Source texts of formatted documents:
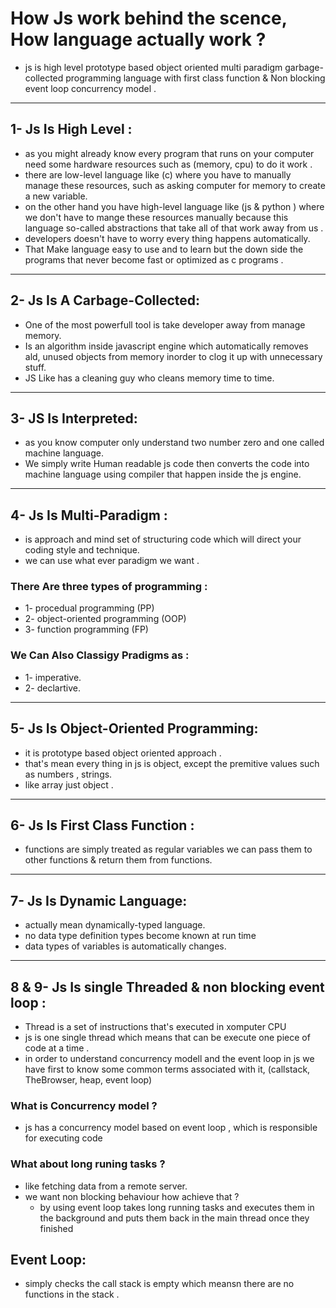 # How Js work behind the scence, How language actually work ?

- js is high level prototype based object oriented multi paradigm garbage-collected programming language with first class function & Non blocking event loop concurrency model .
<hr>

## 1- Js Is High Level :

- as you might already know every program that runs on your computer need some hardware resources such as (memory, cpu) to do it work .
- there are low-level language like (c) where you have to manually manage these resources, such as asking computer for memory to create a new variable.
- on the other hand you have high-level language like (js & python ) where we don't have to mange these resources manually because this language so-called abstractions that take all of that work away from us .
- developers doesn't have to worry every thing happens automatically.
- That Make language easy to use and to learn but the down side the programs that never become fast or optimized as c programs .
<hr>

## 2- Js Is A Carbage-Collected:

- One of the most powerfull tool is take developer away from manage memory.
- Is an algorithm inside javascript engine which automatically removes ald, unused objects from memory inorder to clog it up with unnecessary stuff.
- JS Like has a cleaning guy who cleans memory time to time.

<hr>

## 3- JS Is Interpreted:

- as you know computer only understand two number zero and one called machine language.
- We simply write Human readable js code then converts the code into machine language using compiler that happen inside the js engine.

<hr>

## 4- Js Is Multi-Paradigm :

- is approach and mind set of structuring code which will direct your coding style and technique.
- we can use what ever paradigm we want .

### There Are three types of programming :

- 1- procedual programming (PP)
- 2- object-oriented programming (OOP)
- 3- function programming (FP)

### We Can Also Classigy Pradigms as :

- 1- imperative.
- 2- declartive.

<hr>

## 5- Js Is Object-Oriented Programming:

- it is prototype based object oriented approach .
- that's mean every thing in js is object, except the premitive values such as numbers , strings.
- like array just object .
<hr>

## 6- Js Is First Class Function :

- functions are simply treated as regular variables we can pass them to other functions & return them from functions.

<hr>

## 7- Js Is Dynamic Language:

- actually mean dynamically-typed language.
- no data type definition types become known at run time
- data types of variables is automatically changes.
<hr>

## 8 & 9- Js Is single Threaded & non blocking event loop :

- Thread is a set of instructions that's executed in xomputer CPU
- js is one single thread which means that can be execute one piece of code at a time .
- in order to understand concurrency modell and the event loop in js we have first to know some common terms associated with it, (callstack, TheBrowser, heap, event loop)

### What is Concurrency model ?

- js has a concurrency model based on event loop , which is responsible for executing code

### What about long runing tasks ?

- like fetching data from a remote server.
- we want non blocking behaviour how achieve that ?
  - by using event loop takes long running tasks and executes them in the background and puts them back in the main thread once they finished

## Event Loop:

- simply checks the call stack is empty which meansn there are no functions in the stack .
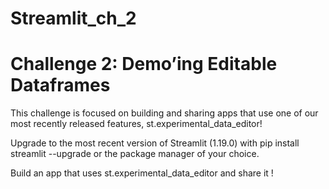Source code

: # Streamlit_ch_2
# Challenge 2: Demo’ing Editable Dataframes

This challenge is focused on building and sharing apps that use one of our most recently released features, st.experimental_data_editor!

Upgrade to the most recent version of Streamlit (1.19.0) with pip install streamlit --upgrade or the package manager of your choice.

Build an app that uses st.experimental_data_editor and share it !
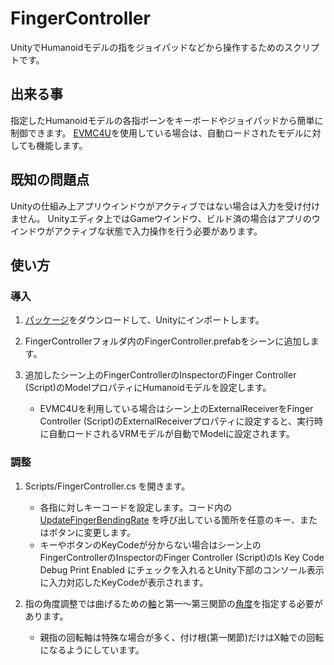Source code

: # FingerController
UnityでHumanoidモデルの指をジョイパッドなどから操作するためのスクリプトです。

## 出来る事
指定したHumanoidモデルの各指ボーンをキーボードやジョイパッドから簡単に制御できます。
[EVMC4U](https://github.com/gpsnmeajp/EasyVirtualMotionCaptureForUnity)を使用している場合は、自動ロードされたモデルに対しても機能します。

## 既知の問題点
Unityの仕組み上アプリウインドウがアクティブではない場合は入力を受け付けません。
Unityエディタ上ではGameウインドウ、ビルド済の場合はアプリのウインドウがアクティブな状態で入力操作を行う必要があります。

## 使い方
### 導入
1. [パッケージ](https://github.com/yuki-natsuno-vt/FingerController/releases/download/v0.1/FingerController.unitypackage)をダウンロードして、Unityにインポートします。

2. FingerControllerフォルダ内のFingerController.prefabをシーンに追加します。

3. 追加したシーン上のFingerControllerのInspectorのFinger Controller (Script)のModelプロパティにHumanoidモデルを設定します。
   - EVMC4Uを利用している場合はシーン上のExternalReceiverをFinger Controller (Script)のExternalReceiverプロパティに設定すると、実行時に自動ロードされるVRMモデルが自動でModelに設定されます。

### 調整
1. Scripts/FingerController.cs を開きます。
   - 各指に対しキーコードを設定します。コード内の [UpdateFingerBendingRate](https://github.com/yuki-natsuno-vt/FingerController/blob/4df93bc010084142a0246a3cadb0ce6407808121/FingerController/Scripts/FingerController.cs#L100) を呼び出している箇所を任意のキー、またはボタンに変更します。
   - キーやボタンのKeyCodeが分からない場合はシーン上のFingerControllerのInspectorのFinger Controller (Script)のIs Key Code Debug Print Enabled にチェックを入れるとUnity下部のコンソール表示に入力対応したKeyCodeが表示されます。

2. 指の角度調整では曲げるための[軸](https://github.com/yuki-natsuno-vt/FingerController/blob/4df93bc010084142a0246a3cadb0ce6407808121/FingerController/Scripts/FingerController.cs#L101)と第一～第三関節の[角度](https://github.com/yuki-natsuno-vt/FingerController/blob/4df93bc010084142a0246a3cadb0ce6407808121/FingerController/Scripts/FingerController.cs#L103)を指定する必要があります。
   - 親指の回転軸は特殊な場合が多く、付け根(第一関節)だけはX軸での回転になるようにしています。

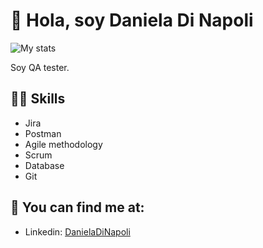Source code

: # 👋 Hola, soy Daniela Di Napoli
![My stats](https://github-readme-stats.vercel.app/api?username=tunombredeusuario&count_private=true&show_icons=true&theme=radical)

Soy QA tester.

## 💪🏼 Skills
- Jira
- Postman
- Agile methodology
- Scrum
- Database
- Git

## 👀 You can find me at:
- Linkedin: [DanielaDiNapoli](https://www.linkedin.com/in/daniela-dinapoli/)
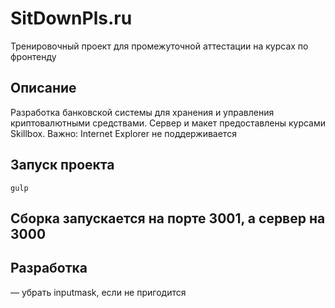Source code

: # SitDownPls.ru

Тренировочный проект для промежуточной аттестации на курсах по фронтенду

## Описание

Разработка банковской системы для хранения и управления криптовалютными средствами. Сервер и макет предоставлены курсами Skillbox. Важно: Internet Explorer не поддерживается

## Запуск проекта

`gulp`

## Сборка запускается на порте 3001, а сервер на 3000

## Разработка

— убрать inputmask, если не пригодится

• [Problem description]:
Only the count, nothing else: how many lines of the records hold the word "every"?

• [Answer for the task]:
3